“Coward! coward!” one of the young men present could not refrain from shouting after him.

“Coward? oh! no!” said Renaud—“simply a thief! for if he weren’t riding a horse he never intends to return, the fellow wouldn’t run away—I know him!”

He turned to poor, frightened Livette.

“Never fear, demoiselle,” said he, “he shall not carry our horse to paradise with him.”

Was it Renaud’s purpose, in saying this, to make the gipsy think that he was bent upon taking vengeance for the theft of his horse rather than for the insult put upon his fiancée? Perhaps so; but the devil is so cunning that Renaud himself had no idea that he was capable of such craft.

As to the gipsy, she said to herself that Renaud, by jumping out of the window, instead of coming quietly down the stairs, had compromised his prospects of revenge for the satisfaction of exhibiting his gipsy-like agility to her. He did, in truth, jump like a wild cat, and rebound as if he were equipped with elastic paws! He was as agile as a true zingaro! He was as handsome and bold as a highwayman! They are gipsies, to all intents, these wandering guardians of mares and heifers!

Renaud, who had disappeared long enough to buckle his horse’s girth, rode by in a few moments upon Prince; the witnesses of the scene just enacted were still discussing it.

“Catch him! catch him! eat him, King!” cried twenty young men’s voices in chorus.

“With the King and the Prince arrayed against him, Rampal is a dead man,” some one remarked, with a laugh.
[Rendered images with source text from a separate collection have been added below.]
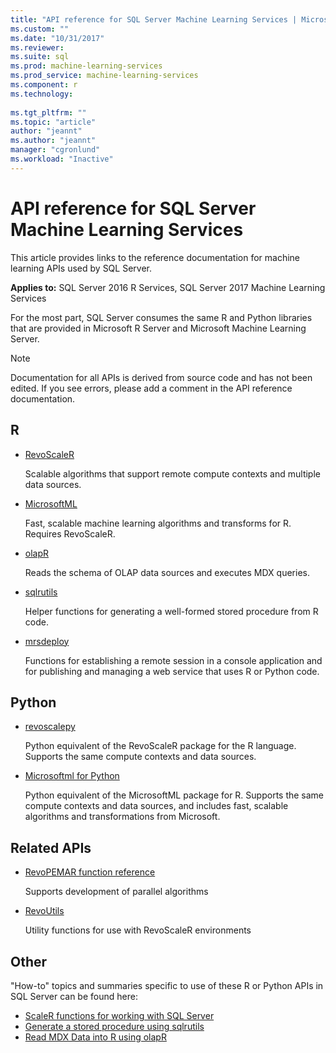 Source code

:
```yaml
---
title: "API reference for SQL Server Machine Learning Services | Microsoft Docs"
ms.custom: ""
ms.date: "10/31/2017"
ms.reviewer: 
ms.suite: sql
ms.prod: machine-learning-services
ms.prod_service: machine-learning-services
ms.component: r
ms.technology: 
  
ms.tgt_pltfrm: ""
ms.topic: "article"
author: "jeannt"
ms.author: "jeannt"
manager: "cgronlund"
ms.workload: "Inactive"
---
```


# API reference for SQL Server Machine Learning Services

This article provides links to the reference documentation for machine learning APIs used by SQL Server.

**Applies to:** SQL Server 2016 R Services, SQL Server 2017 Machine Learning Services

For the most part, SQL Server consumes the same R and Python libraries that are provided in Microsoft R Server and Microsoft Machine Learning Server. 

> [!NOTE]
> Documentation for all APIs is derived from source code and has not been edited. If you see errors, please add a comment in the API reference documentation. 

## R

+ [RevoScaleR](https://docs.microsoft.com/machine-learning-server/r-reference/revoscaler/revoscaler)

    Scalable algorithms that support remote compute contexts and multiple data sources.

+ [MicrosoftML](https://docs.microsoft.com/machine-learning-serverr-reference/microsoftml/microsoftml-package)

    Fast, scalable machine learning algorithms and transforms for R. Requires RevoScaleR.

+ [olapR](https://docs.microsoft.com/machine-learning-server/r-reference/olapr/olapr)

   Reads the schema of OLAP data sources and executes MDX queries.

+ [sqlrutils](https://docs.microsoft.com/machine-learning-server/r-reference/sqlrutils/sqlrutils)

    Helper functions for generating a well-formed stored procedure from R code.

+ [mrsdeploy](https://docs.microsoft.com/machine-learning-server/r-reference/mrsdeploy/mrsdeploy-package)

   Functions for establishing a remote session in a console application and for publishing and managing a web service that uses R or Python code.

## Python

+ [revoscalepy](https://docs.microsoft.com/machine-learning-server/python-reference/revoscalepy/revoscalepy-package)

    Python equivalent of the RevoScaleR package for the R language. Supports the same compute contexts and data sources.

+ [Microsoftml for Python](https://docs.microsoft.com/machine-learning-server/python-reference/microsoftml/microsoftml-package)

    Python equivalent of the MicrosoftML package for R. Supports the same compute contexts and data sources, and includes fast, scalable algorithms and transformations from Microsoft. 

## Related APIs

+ [RevoPEMAR function reference](https://docs.microsoft.com/machine-learning-server/r-reference/revopemar/pemar)

    Supports development of parallel algorithms

+ [RevoUtils](https://docs.microsoft.com/machine-learning-server/r-reference/revoutils/revoutils)

    Utility functions for use with RevoScaleR environments

## Other

"How-to" topics and summaries specific to use of these R or Python APIs in SQL Server can be found here:

+ [ScaleR functions for working with SQL Server](scaler-functions-for-working-with-sql-server-data.md)
+ [Generate a stored procedure using sqlrutils](generating-an-r-stored-procedure-for-r-code-using-the-sqlrutils-package.md)
+ [Read MDX Data into R using olapR](how-to-create-mdx-queries-using-olapr.md)
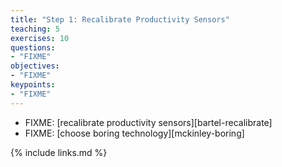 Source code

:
 ```yaml
---
title: "Step 1: Recalibrate Productivity Sensors"
teaching: 5
exercises: 10
questions:
- "FIXME"
objectives:
- "FIXME"
keypoints:
- "FIXME"
---
```


*   FIXME: [recalibrate productivity sensors][bartel-recalibrate]
*   FIXME: [choose boring technology][mckinley-boring]

{% include links.md %}
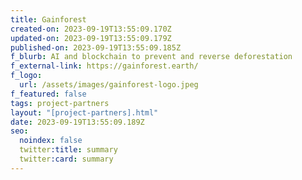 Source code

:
 ```yaml
---
title: Gainforest
created-on: 2023-09-19T13:55:09.170Z
updated-on: 2023-09-19T13:55:09.179Z
published-on: 2023-09-19T13:55:09.185Z
f_blurb: AI and blockchain to prevent and reverse deforestation
f_external-link: https://gainforest.earth/
f_logo:
  url: /assets/images/gainforest-logo.jpeg
f_featured: false
tags: project-partners
layout: "[project-partners].html"
date: 2023-09-19T13:55:09.189Z
seo:
  noindex: false
  twitter:title: summary
  twitter:card: summary
---
```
Renaud was already at a distance. He had not looked at the gipsy, but he felt that her eyes were upon him, and he felt now that they were following him from afar; and the feeling caused a pleasurable thrill, of which he was conscious, and for which he reproved himself vaguely on Livette’s account, but without seeking to repress it. Yes, as he galloped along in his wrath, he galloped in a particular way in order that his wrath might show to good advantage, so that he might appear a handsome and graceful horseman, as he was in fact. He was conscious of every movement that he made—he fancied that he could see himself, and was desirous to make a good appearance, he, the King!